One of the most memorable catch phrases to come out of England in the early sixties was “I’m alright Jack,” shorthand for a sense of entitlement that would later come to be associated with selfish attitudes linked to the much-maligned baby boom generation. A London School of Economics study of large European metros points out that while concert goers, sports fans and foodies have returned to the streets, white collar workers are still choosing to avoid the office. Describing office workers as ‘metropolitan elites,’ the LSE study cautions that remote work could have a disproportionate impact on smaller, poorer regions where head offices and large companies are less likely to be located.
Code Red in the Office – Australia taking the impact of remote and isolated work on the mental health of office workers seriously.

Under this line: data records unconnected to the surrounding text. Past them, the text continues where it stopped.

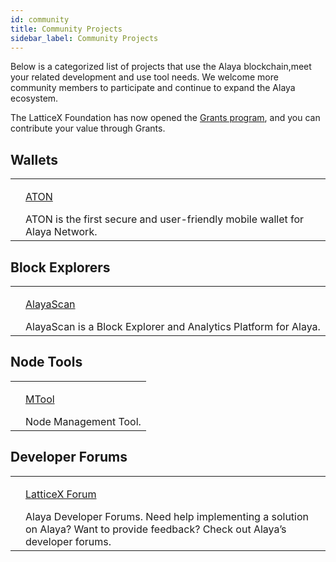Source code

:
 ```yaml
---
id: community
title: Community Projects
sidebar_label: Community Projects
---
```


Below is a categorized list of projects that use the Alaya blockchain,meet your related development and use tool needs. We welcome more community members to participate and continue to expand the Alaya ecosystem.

The LatticeX Foundation has now opened the [Grants program](https://latticex.foundation/grants), and you can contribute your value through Grants.

## Wallets
<table class="commmunity-table">
    <tr>
        <td><img alt="" src="/alaya-devdocs/img/ATON_logo.svg"></td>
        <td>
            <p class="color"><a target="_blank" href="/alaya-devdocs/en/ATON-user-manual">ATON</a></p>
            ATON is the first secure and user-friendly mobile wallet for Alaya Network.
        </td>
    </tr>
</table>

## Block Explorers
<table class="commmunity-table">
    <tr>
        <td><img alt="" src="/alaya-devdocs/img/AlayaScan.svg"></td>
        <td>
            <p class="color"><a target="_blank" href="https://scan.alaya.network/">AlayaScan</a></p>
            AlayaScan is a Block Explorer and Analytics Platform for Alaya.
        </td>
    </tr>
</table>

## Node Tools
<table class="commmunity-table">
    <tr>
        <td><img alt="" src="/alaya-devdocs/img/MTool_logo.svg"></td>
        <td>
            <p class="color"><a target="_blank" href="https://download.alaya.network/alaya/mtool/windows/0.15.0/mtool-setup.exe">MTool</a></p>
            Node Management Tool.
        </td>
    </tr>
</table>

## Developer Forums
<table class="commmunity-table">
    <tr>
        <td><img alt="" src="/alaya-devdocs/img/latticexforumlogo.svg"></td>
        <td>
            <p class="color"><a target="_blank" href="https://forum.latticex.foundation/">LatticeX Forum</a></p>
            Alaya Developer Forums. Need help implementing a solution on Alaya? Want to provide feedback?  Check out Alaya’s developer forums.
        </td>
    </tr>
</table>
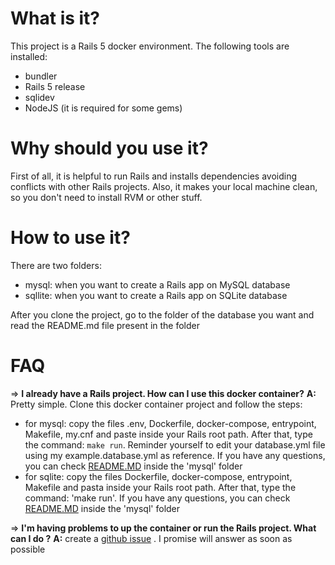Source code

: # What is it?

This project is a Rails 5 docker environment. The following tools are installed: 
* bundler
* Rails 5 release
* sqlidev
* NodeJS (it is required for some gems)

# Why should you use it?

First of all, it is helpful to run Rails and installs dependencies avoiding conflicts with other Rails projects. Also, it makes your local machine clean, so you don't need to install RVM or other stuff.

# How to use it?

There are two folders:
* mysql: when you want to create a Rails app on MySQL database
* sqllite: when you want to create a Rails app on SQLite database

After you clone the project, go to the folder of the database you want and read the README.md file present in the folder

# FAQ

=> **I already have a Rails project. How can I use this docker container?**
**A:** Pretty simple. Clone this docker container project and follow the steps:
* for mysql: copy the files .env, Dockerfile, docker-compose, entrypoint, Makefile, my.cnf and paste inside your Rails root path.  After that, type the command: ```make run```. Reminder yourself to edit your database.yml file using my example.database.yml as reference. If you have any questions, you can check [README.MD](./mysql/README.MD) inside the 'mysql' folder
* for sqlite:  copy the files Dockerfile, docker-compose, entrypoint, Makefile and pasta inside your Rails root path. After that, type the command: 'make run'. If you have any questions, you can check [README.MD](./mysql/README.MD) inside the 'mysql' folder

=> **I'm having problems to up the container or run the Rails project. What can I do ?**
**A:** create a [github issue](https://github.com/pierreabreup/docker-compose-for-rails5/issues) . I promise will answer as soon as possible
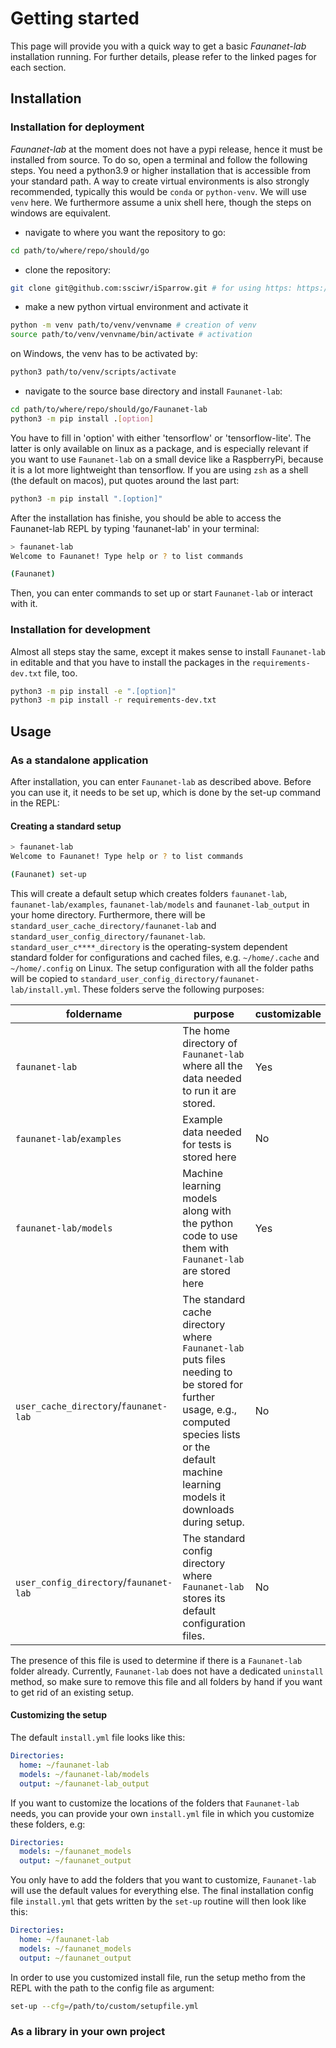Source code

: # Getting started 
This page will provide you with a quick way to get a basic *Faunanet-lab* installation running. 
For further details, please refer to the linked pages for each section.  

## Installation
### Installation for deployment
*Faunanet-lab* at the moment does not have a pypi release, hence it must be installed from source. To do so, open a terminal and follow the following steps. 
You need a python3.9 or higher installation that is accessible from your standard path. A way to create virtual environments is also strongly recommended, typically this would be `conda` or `python-venv`. We will use `venv` here. We furthermore assume a unix shell here, though the steps on windows are equivalent.

- navigate to where you want the repository to go: 
```bash
cd path/to/where/repo/should/go
```
- clone the repository: 
```bash 
git clone git@github.com:ssciwr/iSparrow.git # for using https: https://github.com/ssciwr/iSparrow.git
``` 
- make a new python virtual environment and activate it 
```bash
python -m venv path/to/venv/venvname # creation of venv
source path/to/venv/venvname/bin/activate # activation
```

on Windows, the venv has to be activated by: 
```bash
python3 path/to/venv/scripts/activate 
```

- navigate to the source base directory and install `Faunanet-lab`: 
```bash 
cd path/to/where/repo/should/go/Faunanet-lab
python3 -m pip install .[option]
```
You have to fill in 'option' with either 'tensorflow' or 'tensorflow-lite'. The latter is only available on linux as a package, and is especially relevant if you want to use `Faunanet-lab` on a small device like a RaspberryPi, because it is a lot more lightweight than tensorflow. If you are using `zsh` as a shell (the default on macos), put quotes around the last part: 
```zsh 
python3 -m pip install ".[option]"
```
After the installation has finishe, you should be able to access the Faunanet-lab REPL by typing 'faunanet-lab' in your terminal: 
```bash 
> faunanet-lab 
Welcome to Faunanet! Type help or ? to list commands 

(Faunanet) 
```
Then, you can enter commands to set up or start `Faunanet-lab` or interact with it.  

### Installation for development
Almost all steps stay the same, except it makes sense to install `Faunanet-lab` in editable and that you have to install the packages in the `requirements-dev.txt` file, too. 
```bash 
python3 -m pip install -e ".[option]"
python3 -m pip install -r requirements-dev.txt 
``` 

## Usage 

### As a standalone application
After installation, you can enter `Faunanet-lab` as described above. Before you can use it, it needs to be set up, which is done by the set-up command in the REPL: 

#### Creating a standard setup
```bash 
> faunanet-lab 
Welcome to Faunanet! Type help or ? to list commands 

(Faunanet) set-up 
```
This will create a default setup which creates folders `faunanet-lab`, `faunanet-lab/examples`, `faunanet-lab/models` and `faunanet-lab_output` in your home directory. 
Furthermore, there will be `standard_user_cache_directory/faunanet-lab` and `standard_user_config_directory/faunanet-lab`. `standard_user_c****_directory` is the operating-system dependent standard folder for configurations and cached files, e.g. `~/home/.cache` and `~/home/.config` on Linux. The setup configuration with all the folder paths will be copied to  `standard_user_config_directory/faunanet-lab/install.yml`. 
These folders serve the following purposes: 


| foldername|purpose|customizable|
| ----------|-------|------------|
| `faunanet-lab` | The home directory of `Faunanet-lab` where all the data needed to run it are stored.| Yes |
| `faunanet-lab`/`examples`| Example data needed for tests is stored here | No |
| `faunanet-lab/models` | Machine learning models along with the python code to use them with  `Faunanet-lab` are stored here | Yes |
| `user_cache_directory`/`faunanet-lab`  | The standard cache directory where `Faunanet-lab` puts files needing to be stored for further usage, e.g., computed species lists or the default machine learning models it downloads during setup. | No |
| `user_config_directory`/`faunanet-lab` | The standard config directory where `Faunanet-lab` stores its default configuration files.| No |

The presence of this file is used to determine if there is a `Faunanet-lab` folder already. Currently, `Faunanet-lab` does not have a dedicated `uninstall` method, so make sure to remove this file and all folders by hand if you want to get rid of an existing setup.


#### Customizing the setup 
The default `install.yml` file looks like this: 
```yaml 
Directories: 
  home: ~/faunanet-lab
  models: ~/faunanet-lab/models 
  output: ~/faunanet-lab_output
```
If you want to customize the locations of the folders that `Faunanet-lab` needs, you can provide your own `install.yml` file in which you customize these folders, e.g: 
```yaml 
Directories: 
  models: ~/faunanet_models 
  output: ~/faunanet_output
```
You only have to add the folders that you want to customize, `Faunanet-lab` will use the default values for everything else. The final installation config file `install.yml` that gets written by the `set-up` routine will then look like this: 
```yaml 
Directories: 
  home: ~/faunanet-lab
  models: ~/faunanet_models 
  output: ~/faunanet_output
```
In order to use you customized install file, run the setup metho from the REPL with the path to the config file as argument: 
```bash 
set-up --cfg=/path/to/custom/setupfile.yml 
``` 



### As a library in your own project 


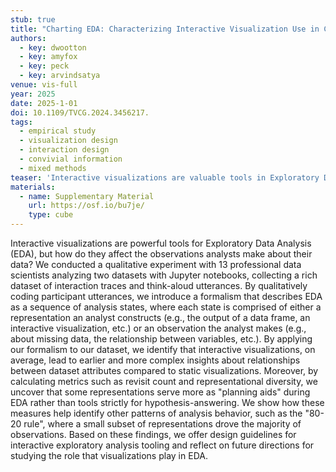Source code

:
```yaml
---
stub: true
title: "Charting EDA: Characterizing Interactive Visualization Use in Computational Notebooks with a Mixed-Methods Formalism"
authors:
  - key: dwootton
  - key: amyfox
  - key: peck 
  - key: arvindsatya
venue: vis-full
year: 2025
date: 2025-1-01
doi: 10.1109/TVCG.2024.3456217.
tags:
  - empirical study
  - visualization design
  - interaction design
  - convivial information
  - mixed methods
teaser: 'Interactive visualizations are valuable tools in Exploratory Data Analysis (EDA), but their impact on how analysts interpret data is not well understood. Through a study with 13 professional data scientists using Jupyter notebooks, we observed that interactive visualizations lead to earlier and more intricate insights compared to static views. Our analysis highlights distinct patterns, like the "80-20 rule" in data observations, and provides design guidelines for crafting more effective interactive analysis tools.'
materials:
  - name: Supplementary Material
    url: https://osf.io/bu7je/
    type: cube
---
```


Interactive visualizations are powerful tools for Exploratory Data Analysis (EDA), but how do they affect the observations analysts make about their data? We conducted a qualitative experiment with 13 professional data scientists analyzing two datasets with Jupyter notebooks, collecting a rich dataset of interaction traces and think-aloud utterances. By qualitatively coding participant utterances, we introduce a formalism that describes EDA as a sequence of analysis states, where each state is comprised of either a representation an analyst constructs (e.g., the output of a data frame, an interactive visualization, etc.) or an observation the analyst makes (e.g., about missing data, the relationship between variables, etc.). By applying our formalism to our dataset, we identify that interactive visualizations, on average, lead to earlier and more complex insights about relationships between dataset attributes compared to static visualizations. Moreover, by calculating metrics such as revisit count and representational diversity, we uncover that some representations serve more as "planning aids" during EDA rather than tools strictly for hypothesis-answering. We show how these measures help identify other patterns of analysis behavior, such as the "80-20 rule", where a small subset of representations drove the majority of observations. Based on these findings, we offer design guidelines for interactive exploratory analysis tooling and reflect on future directions for studying the role that visualizations play in EDA.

Several Australian states including New South Wales (home to the country’s largest concentration of office workers, are proposing to introduce new workplace health and safety legislation that “significantly increases the duty of employers to protect the mental health of employees.” Citing a “code” developed by Safe Work Australia, Helen Trinca (managing editor of The Australian, that country’s national newspaper) offers numerous examples of working conditions that could create undue stress. These include companies with young workforces working remotely where there are “young men who literally haven’t left their rooms or houses for a couple of months.” Another example cited is when a majority of a company’s workers have come back to the office, allowing a small percentage to continue working at home. “All of a sudden, the people going into work are establishing closer bonds than those interacting with a camera,” reported an HR consultant. Those working remotely are at risk of exclusion, she reports. The Code requires companies to manage ‘psychological hazards.’ It is meant to be “a living system…that considers workers throughout their employment/engagement.”
Hub and Spoke locations for large employers benefiting Brooklyn as workers seek to avoid Manhattan. Could a similar movement take place in the GTA?
Although the dynamics and decision-making about commercial real estate in New York are very different than in the GTA, one wonders if some of the office clusters around the GTA could take on extra significance for multi-location employers…although a key difference between the GTA and New York is that Brooklyn can offer rail-based transit.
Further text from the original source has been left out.